Nate Young, the IT manager for the Maricopa County Recorder’s Office, described his work debunking conspiracy theories as “a full-time job”, adding that “when I can do my job, it feels weird to me”.
And officials only expect more in the months leading up to the midterm elections. Jen Easterly, director of the US Cybersecurity and Infrastructure Security Agency, even told reporters ahead of the conference that she is more concerned about misinformation and threats against election officials than cyber threats to the upcoming elections.
Ben Hovland, a commissioner for the United States Election Assistance Commission, which tests and certifies voting materials, said the need to divide their attention makes the job of election officials more difficult.
“That’s really the challenge that our state and local officials are facing right now is that they can’t take their eyes off the cyberbullet, it’s still a real threat, but they’re facing…the harassment, they face with weaponized information requests that are born out of misinformation, and it’s really difficult,” he said.
Still, even Young of Maricopa County argued that an event like the polling village is important for finding vulnerabilities before they can be exploited on election night.
“I want these vulnerabilities found, that way we can identify these vulnerabilities in our own systems and fix them,” he said.
And while the full results have yet to be made public, some equipment vulnerabilities quickly surfaced during this year’s event.
A voting machine from China – which Hursti bought from Alibaba and had shipped – was hacked in five hours through a “slow and methodical” process, he said.
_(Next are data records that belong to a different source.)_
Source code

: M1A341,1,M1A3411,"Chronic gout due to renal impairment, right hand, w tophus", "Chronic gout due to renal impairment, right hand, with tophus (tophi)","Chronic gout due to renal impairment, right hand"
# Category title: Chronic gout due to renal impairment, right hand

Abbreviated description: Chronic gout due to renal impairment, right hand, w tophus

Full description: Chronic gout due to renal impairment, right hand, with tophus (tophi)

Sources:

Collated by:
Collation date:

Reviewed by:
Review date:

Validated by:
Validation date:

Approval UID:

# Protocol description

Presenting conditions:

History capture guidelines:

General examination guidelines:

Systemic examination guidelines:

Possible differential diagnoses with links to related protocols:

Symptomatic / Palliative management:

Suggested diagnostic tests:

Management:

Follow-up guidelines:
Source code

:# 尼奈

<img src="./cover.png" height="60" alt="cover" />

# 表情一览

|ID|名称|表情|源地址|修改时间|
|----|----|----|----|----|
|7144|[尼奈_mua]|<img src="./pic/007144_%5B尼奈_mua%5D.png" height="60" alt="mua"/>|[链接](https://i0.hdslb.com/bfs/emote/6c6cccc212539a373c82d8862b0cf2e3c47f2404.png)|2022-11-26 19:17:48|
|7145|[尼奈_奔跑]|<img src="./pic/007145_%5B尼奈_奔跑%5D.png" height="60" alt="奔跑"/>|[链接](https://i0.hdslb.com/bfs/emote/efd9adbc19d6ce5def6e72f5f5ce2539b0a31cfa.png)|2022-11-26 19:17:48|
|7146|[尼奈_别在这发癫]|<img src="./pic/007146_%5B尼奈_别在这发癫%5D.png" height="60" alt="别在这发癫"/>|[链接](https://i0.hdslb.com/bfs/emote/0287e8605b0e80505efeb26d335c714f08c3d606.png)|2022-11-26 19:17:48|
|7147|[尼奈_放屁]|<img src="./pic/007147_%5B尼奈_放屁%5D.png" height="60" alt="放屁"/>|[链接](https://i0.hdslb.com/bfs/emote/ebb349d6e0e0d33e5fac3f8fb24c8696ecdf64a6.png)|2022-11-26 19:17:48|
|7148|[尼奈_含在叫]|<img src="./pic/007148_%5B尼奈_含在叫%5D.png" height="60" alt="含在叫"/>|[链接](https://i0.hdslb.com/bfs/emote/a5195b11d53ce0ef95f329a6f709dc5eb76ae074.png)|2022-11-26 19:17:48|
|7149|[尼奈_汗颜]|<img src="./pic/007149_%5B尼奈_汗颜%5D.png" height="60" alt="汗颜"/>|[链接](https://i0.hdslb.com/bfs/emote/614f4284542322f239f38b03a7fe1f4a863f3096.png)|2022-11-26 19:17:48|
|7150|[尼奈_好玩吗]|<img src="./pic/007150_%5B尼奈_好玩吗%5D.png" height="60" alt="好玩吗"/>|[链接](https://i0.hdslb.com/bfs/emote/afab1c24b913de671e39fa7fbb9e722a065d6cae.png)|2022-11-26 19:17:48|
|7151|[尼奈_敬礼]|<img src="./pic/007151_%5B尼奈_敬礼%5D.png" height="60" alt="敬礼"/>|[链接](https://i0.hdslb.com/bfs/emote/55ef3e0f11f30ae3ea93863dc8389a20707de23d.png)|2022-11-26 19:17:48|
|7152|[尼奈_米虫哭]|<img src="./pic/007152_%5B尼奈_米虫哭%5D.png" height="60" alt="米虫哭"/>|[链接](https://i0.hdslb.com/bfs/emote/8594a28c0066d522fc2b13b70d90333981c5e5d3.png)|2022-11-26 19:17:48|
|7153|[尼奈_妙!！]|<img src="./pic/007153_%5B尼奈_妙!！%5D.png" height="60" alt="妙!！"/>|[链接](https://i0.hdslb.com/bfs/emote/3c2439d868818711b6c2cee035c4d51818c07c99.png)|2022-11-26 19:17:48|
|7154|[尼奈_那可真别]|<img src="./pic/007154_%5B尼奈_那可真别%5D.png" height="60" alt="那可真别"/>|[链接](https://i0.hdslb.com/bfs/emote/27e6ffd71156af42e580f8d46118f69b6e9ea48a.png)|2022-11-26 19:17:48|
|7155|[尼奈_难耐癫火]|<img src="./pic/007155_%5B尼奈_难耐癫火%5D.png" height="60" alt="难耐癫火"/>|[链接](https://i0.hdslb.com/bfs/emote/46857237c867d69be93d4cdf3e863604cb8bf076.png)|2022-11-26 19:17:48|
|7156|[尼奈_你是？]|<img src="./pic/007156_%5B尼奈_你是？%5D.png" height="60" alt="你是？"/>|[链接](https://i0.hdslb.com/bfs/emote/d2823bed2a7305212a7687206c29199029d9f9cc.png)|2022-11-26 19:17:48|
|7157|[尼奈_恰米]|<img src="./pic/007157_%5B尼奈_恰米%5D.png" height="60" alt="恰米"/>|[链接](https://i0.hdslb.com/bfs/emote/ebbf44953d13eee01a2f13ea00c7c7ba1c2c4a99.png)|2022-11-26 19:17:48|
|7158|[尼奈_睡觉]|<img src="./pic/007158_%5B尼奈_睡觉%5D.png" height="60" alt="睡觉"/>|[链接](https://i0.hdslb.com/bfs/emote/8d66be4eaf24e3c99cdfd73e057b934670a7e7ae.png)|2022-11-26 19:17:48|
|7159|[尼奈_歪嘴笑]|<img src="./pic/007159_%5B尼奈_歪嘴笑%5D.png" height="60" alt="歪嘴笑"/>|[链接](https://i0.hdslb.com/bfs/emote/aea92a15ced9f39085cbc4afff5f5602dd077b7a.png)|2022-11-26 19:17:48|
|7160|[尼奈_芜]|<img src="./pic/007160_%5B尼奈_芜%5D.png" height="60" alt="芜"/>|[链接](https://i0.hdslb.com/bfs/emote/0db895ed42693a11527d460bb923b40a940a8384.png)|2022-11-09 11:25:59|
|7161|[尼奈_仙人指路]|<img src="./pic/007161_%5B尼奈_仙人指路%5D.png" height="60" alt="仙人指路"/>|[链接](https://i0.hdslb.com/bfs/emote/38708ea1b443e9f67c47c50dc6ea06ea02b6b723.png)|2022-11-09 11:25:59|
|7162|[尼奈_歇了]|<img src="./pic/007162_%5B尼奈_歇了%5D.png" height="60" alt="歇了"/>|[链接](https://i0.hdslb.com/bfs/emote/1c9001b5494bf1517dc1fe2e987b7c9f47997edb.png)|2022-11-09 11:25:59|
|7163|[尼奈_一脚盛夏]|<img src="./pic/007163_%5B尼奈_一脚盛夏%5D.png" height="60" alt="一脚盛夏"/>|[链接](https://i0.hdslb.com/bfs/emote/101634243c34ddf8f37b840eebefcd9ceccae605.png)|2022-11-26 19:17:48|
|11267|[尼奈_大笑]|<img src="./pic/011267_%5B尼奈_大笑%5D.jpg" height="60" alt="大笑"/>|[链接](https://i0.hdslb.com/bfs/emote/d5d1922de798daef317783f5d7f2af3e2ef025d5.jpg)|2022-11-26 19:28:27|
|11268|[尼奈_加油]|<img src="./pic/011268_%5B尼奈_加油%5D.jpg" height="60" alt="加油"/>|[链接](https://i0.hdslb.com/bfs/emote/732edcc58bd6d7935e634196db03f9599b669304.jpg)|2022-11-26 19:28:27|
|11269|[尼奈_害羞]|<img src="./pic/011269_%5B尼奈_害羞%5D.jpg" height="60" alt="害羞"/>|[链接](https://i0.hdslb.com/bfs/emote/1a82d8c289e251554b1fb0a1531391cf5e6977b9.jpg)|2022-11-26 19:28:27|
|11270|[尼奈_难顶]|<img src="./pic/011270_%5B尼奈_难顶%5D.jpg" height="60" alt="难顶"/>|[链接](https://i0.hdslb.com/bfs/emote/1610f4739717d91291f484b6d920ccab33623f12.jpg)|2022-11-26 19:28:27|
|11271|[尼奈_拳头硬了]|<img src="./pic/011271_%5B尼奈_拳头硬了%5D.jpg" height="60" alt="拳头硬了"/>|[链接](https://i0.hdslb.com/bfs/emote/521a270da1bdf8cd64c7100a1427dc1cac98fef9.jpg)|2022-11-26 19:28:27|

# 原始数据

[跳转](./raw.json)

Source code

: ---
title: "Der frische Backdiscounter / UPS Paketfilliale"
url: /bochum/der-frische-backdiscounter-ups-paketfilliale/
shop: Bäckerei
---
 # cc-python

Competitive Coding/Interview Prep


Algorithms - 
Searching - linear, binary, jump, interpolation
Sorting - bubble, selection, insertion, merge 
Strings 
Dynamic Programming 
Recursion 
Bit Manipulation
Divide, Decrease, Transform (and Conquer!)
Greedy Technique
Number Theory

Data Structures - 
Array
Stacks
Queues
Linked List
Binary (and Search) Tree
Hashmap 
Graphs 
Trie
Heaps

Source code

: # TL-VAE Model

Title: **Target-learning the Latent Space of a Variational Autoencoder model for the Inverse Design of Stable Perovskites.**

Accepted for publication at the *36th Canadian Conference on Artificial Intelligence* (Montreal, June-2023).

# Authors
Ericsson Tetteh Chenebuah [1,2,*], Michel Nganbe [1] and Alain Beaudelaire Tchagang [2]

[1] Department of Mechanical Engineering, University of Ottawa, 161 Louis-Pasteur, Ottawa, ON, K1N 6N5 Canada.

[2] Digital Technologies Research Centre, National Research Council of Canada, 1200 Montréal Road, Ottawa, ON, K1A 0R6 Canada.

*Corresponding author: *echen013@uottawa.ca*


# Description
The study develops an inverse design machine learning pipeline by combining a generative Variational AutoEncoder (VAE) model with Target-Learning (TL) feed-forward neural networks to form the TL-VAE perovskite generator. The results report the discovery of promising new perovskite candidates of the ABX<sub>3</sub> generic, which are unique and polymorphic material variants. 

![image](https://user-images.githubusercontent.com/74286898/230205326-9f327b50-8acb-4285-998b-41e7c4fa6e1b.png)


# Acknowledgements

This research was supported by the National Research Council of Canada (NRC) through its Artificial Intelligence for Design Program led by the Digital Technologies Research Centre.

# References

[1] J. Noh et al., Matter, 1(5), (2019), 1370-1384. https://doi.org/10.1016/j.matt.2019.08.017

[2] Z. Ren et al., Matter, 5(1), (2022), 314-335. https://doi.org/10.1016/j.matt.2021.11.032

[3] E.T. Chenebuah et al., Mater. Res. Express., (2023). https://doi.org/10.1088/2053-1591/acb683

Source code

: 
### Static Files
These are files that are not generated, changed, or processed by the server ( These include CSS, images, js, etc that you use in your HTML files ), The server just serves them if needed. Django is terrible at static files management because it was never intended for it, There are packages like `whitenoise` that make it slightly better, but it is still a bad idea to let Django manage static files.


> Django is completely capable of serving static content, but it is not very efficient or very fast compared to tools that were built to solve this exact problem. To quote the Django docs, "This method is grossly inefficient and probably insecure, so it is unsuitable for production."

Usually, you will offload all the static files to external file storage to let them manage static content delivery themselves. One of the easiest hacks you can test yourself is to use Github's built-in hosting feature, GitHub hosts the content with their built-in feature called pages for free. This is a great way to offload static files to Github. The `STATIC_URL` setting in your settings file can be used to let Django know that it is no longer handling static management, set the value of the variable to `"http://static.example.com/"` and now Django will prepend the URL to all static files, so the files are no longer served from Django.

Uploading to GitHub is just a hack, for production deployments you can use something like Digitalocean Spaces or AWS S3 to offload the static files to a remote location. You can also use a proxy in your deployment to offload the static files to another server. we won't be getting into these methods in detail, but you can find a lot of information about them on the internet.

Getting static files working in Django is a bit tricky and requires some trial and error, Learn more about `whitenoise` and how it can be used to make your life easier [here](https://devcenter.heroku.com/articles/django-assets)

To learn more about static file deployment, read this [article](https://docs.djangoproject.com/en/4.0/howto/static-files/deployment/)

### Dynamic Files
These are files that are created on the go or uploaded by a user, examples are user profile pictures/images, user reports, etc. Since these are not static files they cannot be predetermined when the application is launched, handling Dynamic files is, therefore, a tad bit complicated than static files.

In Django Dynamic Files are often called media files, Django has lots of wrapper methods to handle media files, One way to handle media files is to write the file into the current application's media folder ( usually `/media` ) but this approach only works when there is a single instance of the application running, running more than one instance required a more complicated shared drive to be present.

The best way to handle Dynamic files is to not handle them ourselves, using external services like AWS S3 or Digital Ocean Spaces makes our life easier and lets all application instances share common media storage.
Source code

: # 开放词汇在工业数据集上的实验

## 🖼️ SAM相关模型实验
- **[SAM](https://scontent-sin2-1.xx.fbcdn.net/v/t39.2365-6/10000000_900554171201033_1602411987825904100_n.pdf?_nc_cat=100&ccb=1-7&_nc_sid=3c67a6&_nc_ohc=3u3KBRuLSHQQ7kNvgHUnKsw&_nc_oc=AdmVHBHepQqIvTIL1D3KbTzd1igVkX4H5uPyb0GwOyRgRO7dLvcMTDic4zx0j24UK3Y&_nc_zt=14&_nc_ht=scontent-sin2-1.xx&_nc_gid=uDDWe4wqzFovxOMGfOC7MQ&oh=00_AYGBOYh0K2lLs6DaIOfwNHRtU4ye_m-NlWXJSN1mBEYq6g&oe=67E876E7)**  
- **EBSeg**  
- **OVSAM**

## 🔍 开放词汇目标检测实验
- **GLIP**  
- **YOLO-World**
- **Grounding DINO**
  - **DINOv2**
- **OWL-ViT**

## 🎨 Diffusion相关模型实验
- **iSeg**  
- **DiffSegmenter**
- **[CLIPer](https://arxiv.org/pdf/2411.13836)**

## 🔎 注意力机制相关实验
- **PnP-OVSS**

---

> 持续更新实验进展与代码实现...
If participants had been able to use what Hursti described as “free for all” methods, he likely would have been breached in less than half an hour, he added. According to Will Baggett, a former CIA officer and digital forensics specialist who presented at the event, this process was made easier thanks to the machine equipped with WiFi, Bluetooth, a facial recognition scanner and a fingerprint reader. All these features provide tempting methods for hackers to gain access to them.
“We don’t know what’s in there, but because we don’t know, we’re methodical with it,” Baggett told attendees.